L’Allemagne a bien changé. En 1993, on comptait plus de 65 000 sympathisants d’extrême droite. Vingt ans plus tard, ils ne seraient plus que 22 000. D’après l’Office fédéral de la protection de la constitution, les partis d’extrême droite (NPD, die Republikaner, DIE RECHTE et pro NRW) comptent de moins en moins d’adhérents, au total près de 7 000. Il ne faut pas se réjouir trop vite : en 20 ans, l’extrême droite s’est radicalisée. En 2012, la moitié de ses sympathisants, soit près de 10 000 individus, admettent être prêts à recourir à la violence ou y avoir déjà recouru.

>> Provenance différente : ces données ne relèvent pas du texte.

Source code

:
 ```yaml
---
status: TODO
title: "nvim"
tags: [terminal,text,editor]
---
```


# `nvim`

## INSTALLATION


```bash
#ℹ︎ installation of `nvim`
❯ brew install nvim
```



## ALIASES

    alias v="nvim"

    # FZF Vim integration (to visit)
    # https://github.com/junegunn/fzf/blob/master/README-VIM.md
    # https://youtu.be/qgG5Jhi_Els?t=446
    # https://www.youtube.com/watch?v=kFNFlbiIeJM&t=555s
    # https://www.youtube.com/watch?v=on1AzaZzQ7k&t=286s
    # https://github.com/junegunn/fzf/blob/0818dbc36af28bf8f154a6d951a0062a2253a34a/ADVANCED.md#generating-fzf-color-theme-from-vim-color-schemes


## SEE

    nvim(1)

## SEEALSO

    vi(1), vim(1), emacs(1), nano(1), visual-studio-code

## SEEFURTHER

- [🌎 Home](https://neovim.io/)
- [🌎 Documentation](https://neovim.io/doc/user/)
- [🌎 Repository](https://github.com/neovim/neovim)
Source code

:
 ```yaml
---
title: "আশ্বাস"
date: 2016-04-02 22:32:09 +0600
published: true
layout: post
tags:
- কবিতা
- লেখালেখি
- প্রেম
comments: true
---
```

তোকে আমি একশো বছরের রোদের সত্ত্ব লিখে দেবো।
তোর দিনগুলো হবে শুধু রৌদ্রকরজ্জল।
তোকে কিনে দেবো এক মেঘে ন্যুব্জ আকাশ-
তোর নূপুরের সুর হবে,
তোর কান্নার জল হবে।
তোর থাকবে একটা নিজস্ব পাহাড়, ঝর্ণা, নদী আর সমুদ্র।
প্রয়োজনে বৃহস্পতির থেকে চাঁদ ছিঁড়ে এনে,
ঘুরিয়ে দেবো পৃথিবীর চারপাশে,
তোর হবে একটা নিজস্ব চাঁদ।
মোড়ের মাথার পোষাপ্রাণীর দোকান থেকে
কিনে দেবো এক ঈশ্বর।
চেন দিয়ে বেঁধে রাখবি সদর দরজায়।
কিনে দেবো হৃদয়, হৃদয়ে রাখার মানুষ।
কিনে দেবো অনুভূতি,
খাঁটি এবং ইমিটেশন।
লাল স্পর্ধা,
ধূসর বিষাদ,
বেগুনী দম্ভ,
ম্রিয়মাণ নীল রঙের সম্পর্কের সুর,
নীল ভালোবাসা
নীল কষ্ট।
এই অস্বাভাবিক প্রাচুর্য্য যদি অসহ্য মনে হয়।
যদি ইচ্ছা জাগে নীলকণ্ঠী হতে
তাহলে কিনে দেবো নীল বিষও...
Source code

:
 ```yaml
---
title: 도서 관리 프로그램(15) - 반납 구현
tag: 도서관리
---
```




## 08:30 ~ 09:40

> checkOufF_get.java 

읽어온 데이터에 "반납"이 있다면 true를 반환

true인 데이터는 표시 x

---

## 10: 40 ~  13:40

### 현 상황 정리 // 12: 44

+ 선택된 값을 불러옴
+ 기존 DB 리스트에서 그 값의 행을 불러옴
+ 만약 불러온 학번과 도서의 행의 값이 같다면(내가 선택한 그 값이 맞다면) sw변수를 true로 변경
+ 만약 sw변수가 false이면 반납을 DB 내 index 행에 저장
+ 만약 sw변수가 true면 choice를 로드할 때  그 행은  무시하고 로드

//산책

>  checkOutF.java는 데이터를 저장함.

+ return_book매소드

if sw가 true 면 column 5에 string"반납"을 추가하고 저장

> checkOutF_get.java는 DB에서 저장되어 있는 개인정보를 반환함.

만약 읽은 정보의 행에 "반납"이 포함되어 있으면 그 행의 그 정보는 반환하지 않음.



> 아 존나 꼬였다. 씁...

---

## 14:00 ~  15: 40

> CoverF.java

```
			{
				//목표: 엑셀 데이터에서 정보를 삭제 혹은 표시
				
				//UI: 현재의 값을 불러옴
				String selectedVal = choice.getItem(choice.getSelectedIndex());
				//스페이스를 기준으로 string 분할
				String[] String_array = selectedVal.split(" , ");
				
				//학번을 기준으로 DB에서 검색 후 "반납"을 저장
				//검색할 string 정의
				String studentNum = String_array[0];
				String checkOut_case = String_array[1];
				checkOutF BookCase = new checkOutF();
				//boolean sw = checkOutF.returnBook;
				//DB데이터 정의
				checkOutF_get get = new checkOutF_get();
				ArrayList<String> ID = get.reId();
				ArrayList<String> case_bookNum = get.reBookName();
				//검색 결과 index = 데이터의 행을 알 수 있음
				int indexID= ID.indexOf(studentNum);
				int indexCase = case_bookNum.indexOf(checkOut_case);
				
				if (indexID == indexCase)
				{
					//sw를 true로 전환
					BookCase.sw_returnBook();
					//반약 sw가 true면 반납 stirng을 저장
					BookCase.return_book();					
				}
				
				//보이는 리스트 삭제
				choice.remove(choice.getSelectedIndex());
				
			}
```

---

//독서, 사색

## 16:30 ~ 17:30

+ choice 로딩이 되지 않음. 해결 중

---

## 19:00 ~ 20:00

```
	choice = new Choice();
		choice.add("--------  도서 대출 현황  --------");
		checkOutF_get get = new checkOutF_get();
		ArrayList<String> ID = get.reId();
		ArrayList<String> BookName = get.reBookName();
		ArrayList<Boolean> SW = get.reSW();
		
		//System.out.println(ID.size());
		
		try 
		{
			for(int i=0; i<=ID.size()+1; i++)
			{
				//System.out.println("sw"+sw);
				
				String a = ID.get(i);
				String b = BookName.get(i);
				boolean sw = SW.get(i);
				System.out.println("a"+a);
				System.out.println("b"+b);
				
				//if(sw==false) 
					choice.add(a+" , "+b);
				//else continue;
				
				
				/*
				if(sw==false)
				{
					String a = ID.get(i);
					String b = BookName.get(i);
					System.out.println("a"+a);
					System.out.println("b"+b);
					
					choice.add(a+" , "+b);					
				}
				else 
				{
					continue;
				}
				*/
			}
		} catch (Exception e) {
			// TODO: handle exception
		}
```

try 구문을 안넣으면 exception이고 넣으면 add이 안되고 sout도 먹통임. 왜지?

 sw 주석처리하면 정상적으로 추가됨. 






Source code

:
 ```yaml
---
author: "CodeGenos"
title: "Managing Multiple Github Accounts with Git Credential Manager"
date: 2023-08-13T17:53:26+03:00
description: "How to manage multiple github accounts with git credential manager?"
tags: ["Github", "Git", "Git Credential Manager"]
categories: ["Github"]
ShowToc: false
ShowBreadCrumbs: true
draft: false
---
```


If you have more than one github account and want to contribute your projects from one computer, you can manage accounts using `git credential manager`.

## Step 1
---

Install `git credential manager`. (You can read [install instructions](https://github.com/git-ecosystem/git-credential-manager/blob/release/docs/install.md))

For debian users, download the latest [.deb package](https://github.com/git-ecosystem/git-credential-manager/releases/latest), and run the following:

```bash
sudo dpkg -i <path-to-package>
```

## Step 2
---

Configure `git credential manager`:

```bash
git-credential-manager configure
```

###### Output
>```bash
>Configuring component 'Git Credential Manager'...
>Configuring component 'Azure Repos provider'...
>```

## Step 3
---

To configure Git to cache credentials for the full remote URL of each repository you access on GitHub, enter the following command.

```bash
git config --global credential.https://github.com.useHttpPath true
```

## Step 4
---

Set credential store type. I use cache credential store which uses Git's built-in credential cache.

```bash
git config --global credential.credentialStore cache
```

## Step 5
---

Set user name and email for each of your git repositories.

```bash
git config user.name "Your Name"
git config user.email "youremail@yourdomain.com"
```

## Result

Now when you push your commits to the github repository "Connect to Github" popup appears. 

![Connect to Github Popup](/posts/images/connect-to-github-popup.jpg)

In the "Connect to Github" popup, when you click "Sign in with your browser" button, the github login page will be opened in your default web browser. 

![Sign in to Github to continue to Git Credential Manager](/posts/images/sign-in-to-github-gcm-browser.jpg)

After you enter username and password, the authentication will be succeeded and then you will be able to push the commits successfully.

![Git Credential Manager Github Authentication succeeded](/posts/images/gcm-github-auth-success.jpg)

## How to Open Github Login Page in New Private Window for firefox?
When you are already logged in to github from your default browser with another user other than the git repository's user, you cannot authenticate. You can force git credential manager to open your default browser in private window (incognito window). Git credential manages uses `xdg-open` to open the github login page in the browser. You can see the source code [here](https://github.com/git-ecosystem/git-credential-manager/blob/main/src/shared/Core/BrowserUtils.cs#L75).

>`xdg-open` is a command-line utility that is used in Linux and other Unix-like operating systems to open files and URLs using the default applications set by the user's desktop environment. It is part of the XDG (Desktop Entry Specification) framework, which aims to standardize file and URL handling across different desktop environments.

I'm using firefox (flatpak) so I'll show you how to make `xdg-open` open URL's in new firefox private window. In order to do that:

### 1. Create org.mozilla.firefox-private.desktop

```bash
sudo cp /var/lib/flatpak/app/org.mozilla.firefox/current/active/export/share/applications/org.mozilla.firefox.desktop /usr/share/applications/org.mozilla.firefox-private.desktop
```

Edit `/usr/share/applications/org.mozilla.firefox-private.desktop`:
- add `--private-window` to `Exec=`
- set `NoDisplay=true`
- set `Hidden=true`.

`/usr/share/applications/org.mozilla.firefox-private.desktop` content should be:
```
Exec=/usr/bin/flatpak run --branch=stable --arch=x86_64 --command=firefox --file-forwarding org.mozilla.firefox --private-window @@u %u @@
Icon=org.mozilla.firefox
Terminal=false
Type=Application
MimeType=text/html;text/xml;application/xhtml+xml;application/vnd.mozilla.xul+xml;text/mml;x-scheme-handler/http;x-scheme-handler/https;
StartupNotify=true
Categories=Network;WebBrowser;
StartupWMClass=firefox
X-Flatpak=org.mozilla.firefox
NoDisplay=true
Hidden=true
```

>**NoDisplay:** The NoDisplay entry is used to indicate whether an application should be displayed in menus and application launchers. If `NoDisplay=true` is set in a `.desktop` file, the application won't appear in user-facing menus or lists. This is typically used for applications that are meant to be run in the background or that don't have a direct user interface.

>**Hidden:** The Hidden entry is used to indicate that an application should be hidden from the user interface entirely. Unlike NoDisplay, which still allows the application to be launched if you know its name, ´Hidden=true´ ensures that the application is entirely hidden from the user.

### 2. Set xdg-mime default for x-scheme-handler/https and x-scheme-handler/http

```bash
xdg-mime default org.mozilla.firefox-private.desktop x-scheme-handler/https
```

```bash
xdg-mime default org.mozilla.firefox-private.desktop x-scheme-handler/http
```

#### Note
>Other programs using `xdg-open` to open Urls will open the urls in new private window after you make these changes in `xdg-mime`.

Les Länder de l’Est passent souvent pour le bastion des néonazis. Mais ce cliché mériterait d’être révisé. S’il est vrai que les partis d’extrême droite ont fait leur entrée dans les diètes régionales de Saxe et de Mecklembourg-Poméranie occidentale, il n’en reste pas moins que partout ailleurs, ces formations n’ont pas été en mesure de franchir le seuil des 5 % nécessaires à une représentation parlementaire. Par ailleurs, les actes commis par l’extrême droite ne se cantonnent pas à l’ancienne Allemagne de l’Est. 

 

Motivés par la haine

Les délits sont de natures diverses, de l’usage de symboles anticonstitutionnels à la violence verbale, et peuvent aller jusqu’au meurtre. En 2013, ce sont 850 délits commis par l’extrême droite qui ont été constatés en Allemagne. En tout, 38 personnes ont été victimes de violences. Mais le gouvernement fédéral rappelle que ces statistiques doivent être revues à la hausse du fait de dépositions ultérieures. Ces chiffres ne cessent d’alimenter les débats. 

Alors que l’Office fédéral de la protection de la constitution fait état de 60 assassinats imputables à l’extrême droite pour la période allant de 1990 à 2013, une étude sur le long terme des journaux DIE ZEIT, ZEIT-Online et Tagesspiegel évoque 152 victimes pour cette même période. Un graphique interactif permet de situer la date et le lieu de ces crimes. Toujours pour la même période, la fondation Amadou-Antonio avance quant à elle le chiffre de 184 victimes.

Après l’échec patent des autorités dans l’enquête sur le groupuscule néonazi NSU, lequel a abattu 9 personnes au motif qu’elles n’étaient pas d’origine allemande, force est de constater qu’en Allemagne la menace d’extrême droite a longtemps été sous-estimée. A l’heure actuelle, le ministère de l’intérieur procède à une étude à grande échelle visant à élucider les actes perpétrés ces 20 dernières années en lien avec cette mouvance. Jusque-là, plus de 700 cas ont été recensés dont la majorité n’avait pas été répertoriée comme violence à caractère politique.